In short, Oliver Cromwell was the prototype of our contemporary pragmatic politician, adept at equivocation and setting his own glory and government above all other concerns, including the glory and government of God. In this vein Barrow contends that Cromwell, unaffectionately dubbed the "late usurper" by the covenanted Presbyterians of the mid seventeenth-century, was used of the devil to accomplish things in the civil and ecclesiastical realm that he (i.e. Satan) could never have accomplished with the more obviously antichristian religions of that day (which were not pluralistic theologically, such Romanism, Episcopalianism, etc.).

For Cromwell laid his axe of ungodly toleration and pretended liberty of conscience to the root of the tree of covenanted Reformation in a much more subtle manner than the previous "midwives to antichrist," and thus his sectarianism better served the devious designs of the devil during those days.
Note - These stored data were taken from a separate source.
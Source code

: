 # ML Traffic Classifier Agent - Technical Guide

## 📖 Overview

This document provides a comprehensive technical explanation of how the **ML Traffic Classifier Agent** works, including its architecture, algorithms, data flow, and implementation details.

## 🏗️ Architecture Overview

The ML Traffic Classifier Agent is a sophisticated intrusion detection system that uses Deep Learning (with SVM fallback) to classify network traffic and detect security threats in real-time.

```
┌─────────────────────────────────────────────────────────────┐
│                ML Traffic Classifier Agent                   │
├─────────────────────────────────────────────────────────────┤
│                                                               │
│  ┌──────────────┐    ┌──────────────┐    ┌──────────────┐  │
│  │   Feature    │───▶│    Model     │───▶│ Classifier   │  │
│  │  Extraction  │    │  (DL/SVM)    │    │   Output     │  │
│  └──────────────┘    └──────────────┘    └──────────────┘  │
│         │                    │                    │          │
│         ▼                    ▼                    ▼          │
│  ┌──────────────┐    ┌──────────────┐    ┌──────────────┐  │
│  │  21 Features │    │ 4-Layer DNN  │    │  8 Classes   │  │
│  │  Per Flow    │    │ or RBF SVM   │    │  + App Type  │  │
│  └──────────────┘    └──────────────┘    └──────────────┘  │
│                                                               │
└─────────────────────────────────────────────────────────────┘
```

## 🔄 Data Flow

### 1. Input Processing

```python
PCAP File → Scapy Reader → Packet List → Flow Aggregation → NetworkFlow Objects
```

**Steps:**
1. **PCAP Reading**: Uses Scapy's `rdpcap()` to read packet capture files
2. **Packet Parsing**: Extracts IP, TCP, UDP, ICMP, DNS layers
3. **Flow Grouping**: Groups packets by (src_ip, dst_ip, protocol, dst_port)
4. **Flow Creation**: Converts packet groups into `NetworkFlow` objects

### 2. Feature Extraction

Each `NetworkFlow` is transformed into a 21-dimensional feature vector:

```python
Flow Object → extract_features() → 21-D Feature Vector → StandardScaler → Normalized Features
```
This section also exposes Cromwell as an Erastian tyrant, a liar, and a dictator, who (with the help of his sectarian army) executed the covenanted Presbyterian minister Christopher Love (Oliver Cromwell's soldiers even threatened to shoot Thomas Manton for preaching at Christopher Love's funeral), sent many other Presbyterian ministers to jail (including Thomas Watson), disbanded the Scottish general assembly (at gunpoint), and eventually began negotiations with Papists (with the intent of granting them a measure of "liberty" to more freely practice their superstitions and soul murder).

This is not the view of Cromwell that you will hear from most modern historians and theologians who have abandoned the context of covenanted Reformation (how could it be?), for as R.J. Rushdoony has correctly pointed out, "Men cannot give a meaning to history that they themselves lack, nor can they honor a past which indicts them for their present failures" (R.J. Rushdoony, A Biblical Philosophy of History, p. 135).